This exercise asks for a copy of each line in the records below with the word "reveal" in it.

[Start of section]

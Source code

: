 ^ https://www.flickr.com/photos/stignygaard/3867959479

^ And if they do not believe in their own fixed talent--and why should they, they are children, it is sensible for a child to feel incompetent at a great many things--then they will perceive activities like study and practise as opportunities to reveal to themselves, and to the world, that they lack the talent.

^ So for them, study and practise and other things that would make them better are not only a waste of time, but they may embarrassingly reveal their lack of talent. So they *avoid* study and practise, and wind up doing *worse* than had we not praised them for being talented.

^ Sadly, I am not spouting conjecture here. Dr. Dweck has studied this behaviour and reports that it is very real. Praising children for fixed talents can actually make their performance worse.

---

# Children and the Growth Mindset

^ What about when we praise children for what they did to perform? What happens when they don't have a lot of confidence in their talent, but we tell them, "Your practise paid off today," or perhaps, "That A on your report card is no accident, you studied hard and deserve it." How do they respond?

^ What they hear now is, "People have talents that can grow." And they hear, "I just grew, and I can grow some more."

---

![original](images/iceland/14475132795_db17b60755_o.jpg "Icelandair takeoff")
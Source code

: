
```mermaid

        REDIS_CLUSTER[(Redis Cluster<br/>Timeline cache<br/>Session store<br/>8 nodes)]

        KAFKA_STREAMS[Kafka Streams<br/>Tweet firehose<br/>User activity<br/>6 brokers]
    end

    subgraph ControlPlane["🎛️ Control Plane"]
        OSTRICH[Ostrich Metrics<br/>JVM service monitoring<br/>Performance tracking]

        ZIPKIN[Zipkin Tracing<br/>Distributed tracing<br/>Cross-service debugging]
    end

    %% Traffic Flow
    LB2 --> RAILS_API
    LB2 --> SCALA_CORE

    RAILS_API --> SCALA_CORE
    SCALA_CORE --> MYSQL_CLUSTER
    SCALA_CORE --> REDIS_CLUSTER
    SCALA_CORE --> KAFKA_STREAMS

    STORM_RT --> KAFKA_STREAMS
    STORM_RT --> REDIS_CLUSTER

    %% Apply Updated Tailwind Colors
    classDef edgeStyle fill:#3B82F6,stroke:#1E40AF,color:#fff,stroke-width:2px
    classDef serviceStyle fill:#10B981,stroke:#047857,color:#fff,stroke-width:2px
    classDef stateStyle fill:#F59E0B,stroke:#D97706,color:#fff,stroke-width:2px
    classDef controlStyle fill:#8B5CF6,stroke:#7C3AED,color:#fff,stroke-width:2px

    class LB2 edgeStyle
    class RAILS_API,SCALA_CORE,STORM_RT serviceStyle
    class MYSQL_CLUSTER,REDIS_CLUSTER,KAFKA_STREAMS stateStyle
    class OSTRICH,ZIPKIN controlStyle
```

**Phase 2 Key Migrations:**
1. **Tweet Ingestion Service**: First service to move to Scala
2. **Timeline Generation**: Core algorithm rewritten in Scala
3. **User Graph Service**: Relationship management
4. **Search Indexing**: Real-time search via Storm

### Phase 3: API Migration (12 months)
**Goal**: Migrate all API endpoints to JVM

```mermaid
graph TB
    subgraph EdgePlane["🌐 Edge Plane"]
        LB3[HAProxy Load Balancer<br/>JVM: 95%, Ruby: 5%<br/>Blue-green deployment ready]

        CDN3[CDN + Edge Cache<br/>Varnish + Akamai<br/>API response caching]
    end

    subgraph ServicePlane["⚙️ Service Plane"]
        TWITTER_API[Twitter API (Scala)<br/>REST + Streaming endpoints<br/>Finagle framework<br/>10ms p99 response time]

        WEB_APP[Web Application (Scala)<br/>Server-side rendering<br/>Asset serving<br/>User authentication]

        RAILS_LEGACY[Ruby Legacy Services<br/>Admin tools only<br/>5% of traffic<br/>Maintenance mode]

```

[End of section]

• WRITTEN RESPONSE:
^ And if they do not believe in their own fixed talent--and why should they, they are children, it is sensible for a child to feel incompetent at a great many things--then they will perceive activities like study and practise as opportunities to reveal to themselves, and to the world, that they lack the talent.
^ So for them, study and practise and other things that would make them better are not only a waste of time, but they may embarrassingly reveal their lack of talent. So they *avoid* study and practise, and wind up doing *worse* than had we not praised them for being talented.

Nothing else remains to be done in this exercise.